「知見の一つとして参考にする」 WHO傘下機関がPFOAなどの発がん性への評価引き上げで、環境相見解


「知見の一つとして参考にする」 WHO傘下機関がPFOAなどの発がん性への評価引き上げで、環境相見解 米軍普天間飛行場から流出し風に漂う、PFOSなどを含む泡消火剤=2020年4月、宜野湾市の宇地泊川
この記事を書いた人 Avatar photo 安里 洋輔

 【東京】世界保健機関(WHO)傘下の国際がん研究機関(IARC)が、有害性が指摘されている有機フッ素化合物(PFAS)の一種であるPFOA、PFOSについて、発がん性に対する評価を引き上げたことについて、伊藤信太郎環境相は5日の閣議後会見で、「国内外の知見や動向の一つとして参考にして議論を行いたい」と述べた。環境省の専門家会議で行っている、PFASに関する水質の指針値設定の検討材料にする考えを示した。

 IARCは、4段階に分けている発がん性の評価で、PFOAを2段階引き上げて一番上の「発がん性がある」に、PFOSを1段階引き上げて下から2番目の「可能性がある」に引き上げていた。この点について、伊藤氏は、記者団から受け止めを問われて答えた。

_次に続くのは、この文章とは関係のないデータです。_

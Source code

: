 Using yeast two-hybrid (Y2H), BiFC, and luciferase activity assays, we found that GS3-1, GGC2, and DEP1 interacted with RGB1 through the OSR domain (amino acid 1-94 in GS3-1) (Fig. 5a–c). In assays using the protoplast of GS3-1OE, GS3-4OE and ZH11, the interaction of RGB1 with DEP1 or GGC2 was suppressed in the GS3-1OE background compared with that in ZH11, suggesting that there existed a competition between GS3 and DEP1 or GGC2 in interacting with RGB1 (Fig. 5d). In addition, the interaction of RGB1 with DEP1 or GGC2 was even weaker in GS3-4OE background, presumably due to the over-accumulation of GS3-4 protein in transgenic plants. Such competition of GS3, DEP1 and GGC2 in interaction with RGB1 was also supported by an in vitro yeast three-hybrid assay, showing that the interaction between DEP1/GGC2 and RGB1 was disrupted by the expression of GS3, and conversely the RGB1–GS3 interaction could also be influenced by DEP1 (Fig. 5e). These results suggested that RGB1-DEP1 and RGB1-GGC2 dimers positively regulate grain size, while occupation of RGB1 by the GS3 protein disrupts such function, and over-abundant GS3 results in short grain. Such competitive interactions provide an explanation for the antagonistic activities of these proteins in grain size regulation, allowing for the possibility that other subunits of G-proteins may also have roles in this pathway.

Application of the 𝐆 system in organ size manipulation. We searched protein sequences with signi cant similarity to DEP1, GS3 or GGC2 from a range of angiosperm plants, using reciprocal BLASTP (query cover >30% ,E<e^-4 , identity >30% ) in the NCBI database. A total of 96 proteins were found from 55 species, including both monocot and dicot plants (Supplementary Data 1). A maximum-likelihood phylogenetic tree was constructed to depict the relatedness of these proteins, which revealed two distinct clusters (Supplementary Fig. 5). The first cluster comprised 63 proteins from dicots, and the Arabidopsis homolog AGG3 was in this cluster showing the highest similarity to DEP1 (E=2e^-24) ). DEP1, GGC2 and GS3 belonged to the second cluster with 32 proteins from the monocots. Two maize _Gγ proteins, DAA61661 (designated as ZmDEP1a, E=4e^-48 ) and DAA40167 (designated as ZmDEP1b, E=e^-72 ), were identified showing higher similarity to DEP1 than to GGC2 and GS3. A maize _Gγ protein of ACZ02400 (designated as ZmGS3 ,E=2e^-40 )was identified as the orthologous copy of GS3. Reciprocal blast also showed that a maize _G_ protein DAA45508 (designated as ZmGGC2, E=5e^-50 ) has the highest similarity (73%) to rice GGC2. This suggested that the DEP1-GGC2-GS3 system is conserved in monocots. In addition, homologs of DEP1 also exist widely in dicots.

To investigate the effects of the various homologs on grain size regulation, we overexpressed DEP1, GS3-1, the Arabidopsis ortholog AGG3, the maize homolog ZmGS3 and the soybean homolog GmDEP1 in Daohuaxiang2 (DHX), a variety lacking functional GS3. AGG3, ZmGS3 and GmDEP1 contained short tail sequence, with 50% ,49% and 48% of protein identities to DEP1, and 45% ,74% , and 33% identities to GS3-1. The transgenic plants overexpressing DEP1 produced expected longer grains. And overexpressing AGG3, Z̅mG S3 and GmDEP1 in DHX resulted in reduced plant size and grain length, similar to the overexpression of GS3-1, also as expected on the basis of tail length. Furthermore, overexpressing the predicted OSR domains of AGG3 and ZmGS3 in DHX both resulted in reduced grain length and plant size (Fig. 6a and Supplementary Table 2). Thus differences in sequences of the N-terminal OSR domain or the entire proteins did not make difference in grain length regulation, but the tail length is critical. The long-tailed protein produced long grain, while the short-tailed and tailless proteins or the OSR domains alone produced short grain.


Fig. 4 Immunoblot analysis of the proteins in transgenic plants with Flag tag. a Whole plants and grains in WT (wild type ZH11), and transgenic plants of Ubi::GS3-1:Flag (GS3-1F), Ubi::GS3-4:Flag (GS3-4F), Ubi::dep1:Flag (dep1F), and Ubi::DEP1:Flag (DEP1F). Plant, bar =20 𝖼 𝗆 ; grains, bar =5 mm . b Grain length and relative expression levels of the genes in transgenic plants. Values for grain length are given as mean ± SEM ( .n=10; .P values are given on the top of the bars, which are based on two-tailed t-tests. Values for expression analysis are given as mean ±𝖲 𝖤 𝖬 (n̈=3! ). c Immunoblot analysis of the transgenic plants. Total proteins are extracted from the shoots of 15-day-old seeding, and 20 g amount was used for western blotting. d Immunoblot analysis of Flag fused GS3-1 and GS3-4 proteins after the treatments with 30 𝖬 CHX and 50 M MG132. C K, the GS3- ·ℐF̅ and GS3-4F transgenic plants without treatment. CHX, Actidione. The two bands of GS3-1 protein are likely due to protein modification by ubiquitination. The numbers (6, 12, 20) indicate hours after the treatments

 伊藤氏は「評価が見直されたということは承知している」とした一方で、「今回の専門機関の評価というのは、人に対する発がん性があるかどうかの証拠の強さを示すということで、暴露量に基づくリスクの大きさを示したものではない」との認識を示した。その上で、環境省の専門家会議が7月に取りまとめた今後の対応の方向性に沿って、「環境モニタリングの評価や飲用暴露防止の徹底などの対策を着実に進めたい」とした。